# [Work to be completed]
Each entry that follows is to be copied exactly, minus any pictures.

# [Input data]
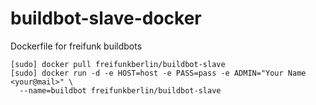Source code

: buildbot-slave-docker
=====================

Dockerfile for freifunk buildbots
```
[sudo] docker pull freifunkberlin/buildbot-slave
[sudo] docker run -d -e HOST=host -e PASS=pass -e ADMIN="Your Name <your@mail>" \
  --name=buildbot freifunkberlin/buildbot-slave
```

# [Written solution]
Source code

: buildbot-slave-docker
=====================

Dockerfile for freifunk buildbots
```
[sudo] docker pull freifunkberlin/buildbot-slave
[sudo] docker run -d -e HOST=host -e PASS=pass -e ADMIN="Your Name <your@mail>" \
  --name=buildbot freifunkberlin/buildbot-slave
```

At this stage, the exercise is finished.